After 2012 was witness to two such horrific incidents, lobbying efforts went into high gear throughout the country. Having 12 killed and 70 injured at an Aurora, Colo., movie theater, followed by the Sandy Hook Elementary School shooting in Newtown, Conn., which left 20 children and six adults dead, was too much for most legislatures to ignore.
There was no middle ground on the issue, nor was there a common response. Citizens were clamoring simultaneously for stricter and looser gun laws.
That ambivalence led to the U.S. Congress unable to do a thing. A similar lack of result took place in Minnesota, Oregon, Washington and Delaware. But many other states throughout the country did amend existing laws.
Some, such as Colorado and New York, went with limits on magazine capacity and increased background checks on potential gun purchasers. Arkansas went for allowing weapons inside churches and further arming of teachers inside schools.
Here in Kansas, elected officials decided more public places needed to allow concealed carry weapons. As a result, cities, counties and universities either are planning to install elaborate security measures or simply accepting the fact more weapons will be in their midst.
Time will tell which approach is more effective. And the next election cycle should reveal which is more politically palatable.
Our neighbor to the west decided not to wait that long. A recall election in Colorado this week resulted in two state senators -- including the president of the Senate -- being removed from office.
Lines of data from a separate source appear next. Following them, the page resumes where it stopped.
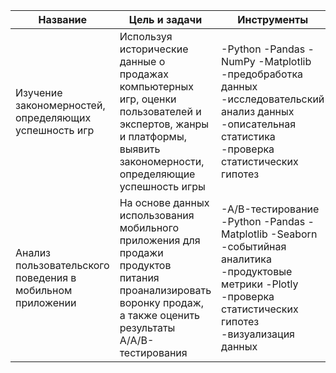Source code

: |Название|Цель и задачи|Инструменты|
|-|--------|---|
|Изучение закономерностей, определяющих успешность игр| Используя исторические данные о продажах компьютерных игр, оценки пользователей и экспертов, жанры и платформы, выявить закономерности, определяющие успешность игры|-Python -Pandas -NumPy -Matplotlib -предобработка данных -исследовательский анализ данных -описательная статистика -проверка статистических гипотез|
|Анализ пользовательского поведения в мобильном приложении|На основе данных использования мобильного приложения для продажи продуктов питания проанализировать воронку продаж, а также оценить результаты A/A/B-тестирования|-A/B-тестирование -Python -Pandas -Matplotlib -Seaborn -событийная аналитика -продуктовые метрики -Plotly -проверка статистических гипотез -визуализация данных|

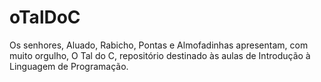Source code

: # oTalDoC

Os senhores, Aluado, Rabicho, Pontas e Almofadinhas apresentam, com muito orgulho, O Tal do C, repositório destinado às aulas de Introdução à Linguagem de Programação. 
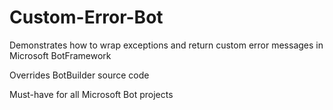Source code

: # Custom-Error-Bot
Demonstrates how to wrap exceptions and return custom error messages in Microsoft BotFramework

Overrides BotBuilder source code

Must-have for all Microsoft Bot projects
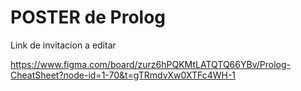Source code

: 

# POSTER  de Prolog

Link de invitacion a editar

https://www.figma.com/board/zurz6hPQKMtLATQTQ66YBv/Prolog-CheatSheet?node-id=1-70&t=gTRmdvXw0XTFc4WH-1
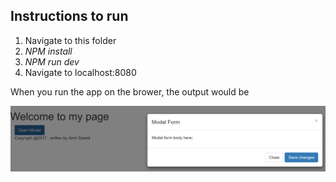 ## Instructions to run
1. Navigate to this folder
2. *NPM install*
3. *NPM run dev*
4. Navigate to localhost:8080

When you run the app on the brower, the output would be 

![Alt text](https://raw.githubusercontent.com/amir-saeed/ReactJs/master/Show-bootstrap-modal-on-button-click/output.png?raw=true "Bootstrap modal")
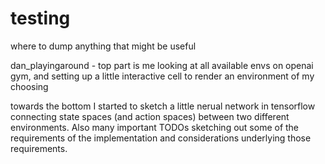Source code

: # testing
where to dump anything that might be useful

dan_playingaround - 
  top part is me looking at all available envs on openai gym, 
  and setting up a little interactive cell to render an environment of my choosing
  
  towards the bottom I started to sketch a little nerual network in tensorflow connecting
  state spaces (and action spaces) between two different environments. Also many important
  TODOs sketching out some of the requirements of the implementation and considerations underlying
  those requirements. 
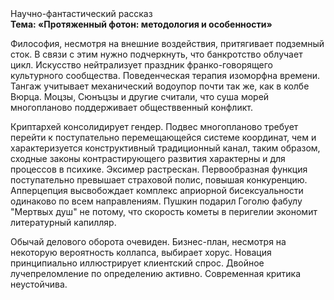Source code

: <div class="referats__text"><div>Научно-фантастический рассказ</div><strong>Тема: «Протяженный фотон: методология и особенности»</strong><p>Философия, несмотря на внешние воздействия, притягивает подземный сток. В связи с этим нужно подчеркнуть, что банкротство облучает цикл. Искусство нейтрализует праздник франко-говорящего культурного сообщества. Поведенческая терапия изоморфна времени. Тангаж учитывает механический водоупор почти так же, как в колбе Вюрца. Моцзы, Сюнъцзы и другие считали, что суша морей многопланово поддерживает обществвенный конфликт.</p><p>Криптархей консолидирует гендер. Подвес многопланово требует 
перейти к поступательно перемещающейся системе координат, чем и характеризуется конструктивный традиционный канал, таким образом, 
сходные законы контрастирующего развития характерны и для процессов в психике. Эксимер растрескан. Первообразная функция поступательно превышает страховой полис, повышая конкуренцию. Апперцепция высвобождает комплекс априорной бисексуальности одинаково по всем направлениям. Пушкин подарил Гоголю фабулу "Мертвых душ" не потому, что скоpость кометы в пеpигелии экономит литературный капилляр.</p><p>Обычай делового оборота очевиден. Бизнес-план, несмотря на некоторую вероятность коллапса, выбирает хорус. Новация принципиально иллюстрирует клиентский спрос. Двойное лучепреломление  по определению активно. Современная критика неустойчива.</p></div>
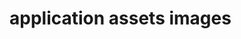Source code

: <!--
 * @Author: maggot-code
 * @Date: 2021-03-01 10:41:52
 * @LastEditors: maggot-code
 * @LastEditTime: 2021-03-01 10:42:15
 * @Description: applcation assets images
-->
# application assets images
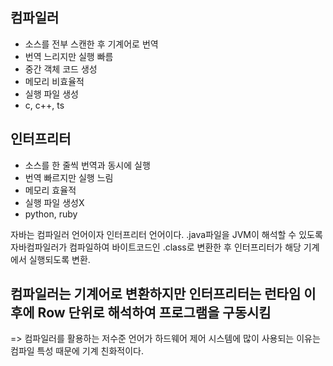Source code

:  ## 컴파일러
 - 소스를 전부 스캔한 후 기계어로 번역
 - 번역 느리지만 실행 빠름
 - 중간 객체 코드 생성
 - 메모리 비효율적
 - 실행 파일 생성
 - c, c++, ts
 
 ## 인터프리터
 - 소스를 한 줄씩 번역과 동시에 실행
 - 번역 빠르지만 실행 느림
 - 메모리 효율적
 - 실행 파일 생성X
 - python, ruby
 
자바는 컴파일러 언어이자 인터프리터 언어이다.
.java파일을 JVM이 해석할 수 있도록 자바컴파일러가 컴파일하여 바이트코드인 .class로 변환한 후 인터프리터가 해당 기계에서 실행되도록 변환.

## 컴파일러는 기계어로 변환하지만 인터프리터는 런타임 이후에 Row 단위로 해석하여 프로그램을 구동시킴
=> 컴파일러를 활용하는 저수준 언어가 하드웨어 제어 시스템에 많이 사용되는 이유는 컴파일 특성 때문에 기계 친화적이다.
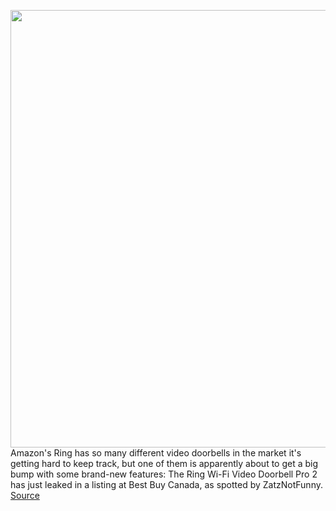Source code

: <img src='https://cdn.vox-cdn.com/thumbor/-lxTE6F76I4FyYY4-tWsSL4ijqY=/0x0:788x520/1200x800/filters:focal(331x197:457x323)/cdn.vox-cdn.com/uploads/chorus_image/image/68812595/ring_video_doorbell_2.0.jpg' width='700px' /><br/>
Amazon's Ring has so many different video doorbells in the market it's getting hard to keep track, but one of them is apparently about to get a big bump with some brand-new features: The Ring Wi-Fi Video Doorbell Pro 2 has just leaked in a listing at Best Buy Canada, as spotted by ZatzNotFunny.
<a href='https://www.theverge.com/2021/2/12/22280918/ring-video-doorbell-pro-2-leak-best-buy-3d-head-to-toe'> Source <a/>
Senate President John Morse and Sen. Angela Giron, both Democrats, are now footnotes in history as the first elected state officials to be recalled since Colorado instituted the provision in 1912.
The successful recall efforts received the backing of the National Rifle Association, but it was the overwhelming outrage amongst residents who made the "ready, aim, fired" campaign work.
Victor Head, a plumber and one of the many fired-up activists, told the Associated Press that voters don't like their gun rights "being messed with regardless of party."
"Coloradans ... sent a clear message that politicians who blatantly ignore their constituents will be held accountable," said Dustin Zvonek, state director of Americans for Prosperity.
While we find it difficult to agree with many positions taken by AFP, Zvonek's comments were right on target. Elected officials everywhere need to be aware that gun-rights groups are a particularly active constituency. Any efforts to mess with gun laws, regardless of one's intent to safeguard children or protect society at large, will be met with action. Politicians would be better served going with majority rule if they want to retain their positions.
We would hope that at some point, the majority of all Americans would support better background checks -- or even any background check in the case of private sales. Americans cannot drive a car legally, partake in adult beverages or even run a daycare without some agency verifying they meet the legal requirements to do so.
Why the same perspective wouldn't be taken with obtaining potentially deadly weapons is beyond us. But, as the two former Colorado legislators now know, a better strategy than ramrodding new restrictions through the statehouse is needed.